Below are records to repeat exactly; copy them without the pictures.

[DATASET RECORDS]
- - - -

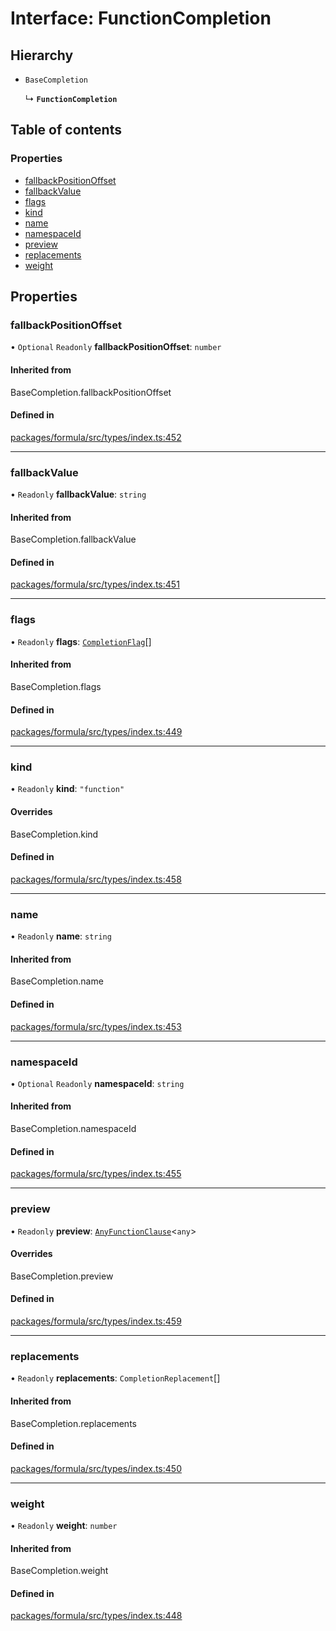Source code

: # Interface: FunctionCompletion

## Hierarchy

- `BaseCompletion`

  ↳ **`FunctionCompletion`**

## Table of contents

### Properties

- [fallbackPositionOffset](FunctionCompletion.md#fallbackpositionoffset)
- [fallbackValue](FunctionCompletion.md#fallbackvalue)
- [flags](FunctionCompletion.md#flags)
- [kind](FunctionCompletion.md#kind)
- [name](FunctionCompletion.md#name)
- [namespaceId](FunctionCompletion.md#namespaceid)
- [preview](FunctionCompletion.md#preview)
- [replacements](FunctionCompletion.md#replacements)
- [weight](FunctionCompletion.md#weight)

## Properties

### <a id="fallbackpositionoffset" name="fallbackpositionoffset"></a> fallbackPositionOffset

• `Optional` `Readonly` **fallbackPositionOffset**: `number`

#### Inherited from

BaseCompletion.fallbackPositionOffset

#### Defined in

[packages/formula/src/types/index.ts:452](https://github.com/mashcard/mashcard/blob/main/packages/formula/src/types/index.ts#L452)

___

### <a id="fallbackvalue" name="fallbackvalue"></a> fallbackValue

• `Readonly` **fallbackValue**: `string`

#### Inherited from

BaseCompletion.fallbackValue

#### Defined in

[packages/formula/src/types/index.ts:451](https://github.com/mashcard/mashcard/blob/main/packages/formula/src/types/index.ts#L451)

___

### <a id="flags" name="flags"></a> flags

• `Readonly` **flags**: [`CompletionFlag`](../README.md#completionflag)[]

#### Inherited from

BaseCompletion.flags

#### Defined in

[packages/formula/src/types/index.ts:449](https://github.com/mashcard/mashcard/blob/main/packages/formula/src/types/index.ts#L449)

___

### <a id="kind" name="kind"></a> kind

• `Readonly` **kind**: ``"function"``

#### Overrides

BaseCompletion.kind

#### Defined in

[packages/formula/src/types/index.ts:458](https://github.com/mashcard/mashcard/blob/main/packages/formula/src/types/index.ts#L458)

___

### <a id="name" name="name"></a> name

• `Readonly` **name**: `string`

#### Inherited from

BaseCompletion.name

#### Defined in

[packages/formula/src/types/index.ts:453](https://github.com/mashcard/mashcard/blob/main/packages/formula/src/types/index.ts#L453)

___

### <a id="namespaceid" name="namespaceid"></a> namespaceId

• `Optional` `Readonly` **namespaceId**: `string`

#### Inherited from

BaseCompletion.namespaceId

#### Defined in

[packages/formula/src/types/index.ts:455](https://github.com/mashcard/mashcard/blob/main/packages/formula/src/types/index.ts#L455)

___

### <a id="preview" name="preview"></a> preview

• `Readonly` **preview**: [`AnyFunctionClause`](AnyFunctionClause.md)<`any`\>

#### Overrides

BaseCompletion.preview

#### Defined in

[packages/formula/src/types/index.ts:459](https://github.com/mashcard/mashcard/blob/main/packages/formula/src/types/index.ts#L459)

___

### <a id="replacements" name="replacements"></a> replacements

• `Readonly` **replacements**: `CompletionReplacement`[]

#### Inherited from

BaseCompletion.replacements

#### Defined in

[packages/formula/src/types/index.ts:450](https://github.com/mashcard/mashcard/blob/main/packages/formula/src/types/index.ts#L450)

___

### <a id="weight" name="weight"></a> weight

• `Readonly` **weight**: `number`

#### Inherited from

BaseCompletion.weight

#### Defined in

[packages/formula/src/types/index.ts:448](https://github.com/mashcard/mashcard/blob/main/packages/formula/src/types/index.ts#L448)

- - - -

[ANSWER AREA]
Source code

: # Interface: FunctionCompletion

## Hierarchy

- `BaseCompletion`

  ↳ **`FunctionCompletion`**

## Table of contents

### Properties

- [fallbackPositionOffset](FunctionCompletion.md#fallbackpositionoffset)
- [fallbackValue](FunctionCompletion.md#fallbackvalue)
- [flags](FunctionCompletion.md#flags)
- [kind](FunctionCompletion.md#kind)
- [name](FunctionCompletion.md#name)
- [namespaceId](FunctionCompletion.md#namespaceid)
- [preview](FunctionCompletion.md#preview)
- [replacements](FunctionCompletion.md#replacements)
- [weight](FunctionCompletion.md#weight)

## Properties

### <a id="fallbackpositionoffset" name="fallbackpositionoffset"></a> fallbackPositionOffset

• `Optional` `Readonly` **fallbackPositionOffset**: `number`

#### Inherited from

BaseCompletion.fallbackPositionOffset

#### Defined in

[packages/formula/src/types/index.ts:452](https://github.com/mashcard/mashcard/blob/main/packages/formula/src/types/index.ts#L452)

___

### <a id="fallbackvalue" name="fallbackvalue"></a> fallbackValue

• `Readonly` **fallbackValue**: `string`

#### Inherited from

BaseCompletion.fallbackValue

#### Defined in

[packages/formula/src/types/index.ts:451](https://github.com/mashcard/mashcard/blob/main/packages/formula/src/types/index.ts#L451)

___

### <a id="flags" name="flags"></a> flags

• `Readonly` **flags**: [`CompletionFlag`](../README.md#completionflag)[]

#### Inherited from

BaseCompletion.flags

#### Defined in

[packages/formula/src/types/index.ts:449](https://github.com/mashcard/mashcard/blob/main/packages/formula/src/types/index.ts#L449)

___

### <a id="kind" name="kind"></a> kind

• `Readonly` **kind**: ``"function"``

#### Overrides

BaseCompletion.kind

#### Defined in

[packages/formula/src/types/index.ts:458](https://github.com/mashcard/mashcard/blob/main/packages/formula/src/types/index.ts#L458)

___

### <a id="name" name="name"></a> name

• `Readonly` **name**: `string`

#### Inherited from

BaseCompletion.name

#### Defined in

[packages/formula/src/types/index.ts:453](https://github.com/mashcard/mashcard/blob/main/packages/formula/src/types/index.ts#L453)

___

### <a id="namespaceid" name="namespaceid"></a> namespaceId

• `Optional` `Readonly` **namespaceId**: `string`

#### Inherited from

BaseCompletion.namespaceId

#### Defined in

[packages/formula/src/types/index.ts:455](https://github.com/mashcard/mashcard/blob/main/packages/formula/src/types/index.ts#L455)

___

### <a id="preview" name="preview"></a> preview

• `Readonly` **preview**: [`AnyFunctionClause`](AnyFunctionClause.md)<`any`\>

#### Overrides

BaseCompletion.preview

#### Defined in

[packages/formula/src/types/index.ts:459](https://github.com/mashcard/mashcard/blob/main/packages/formula/src/types/index.ts#L459)

___

### <a id="replacements" name="replacements"></a> replacements

• `Readonly` **replacements**: `CompletionReplacement`[]

#### Inherited from

BaseCompletion.replacements

#### Defined in

[packages/formula/src/types/index.ts:450](https://github.com/mashcard/mashcard/blob/main/packages/formula/src/types/index.ts#L450)

___

### <a id="weight" name="weight"></a> weight

• `Readonly` **weight**: `number`

#### Inherited from

BaseCompletion.weight

#### Defined in

[packages/formula/src/types/index.ts:448](https://github.com/mashcard/mashcard/blob/main/packages/formula/src/types/index.ts#L448)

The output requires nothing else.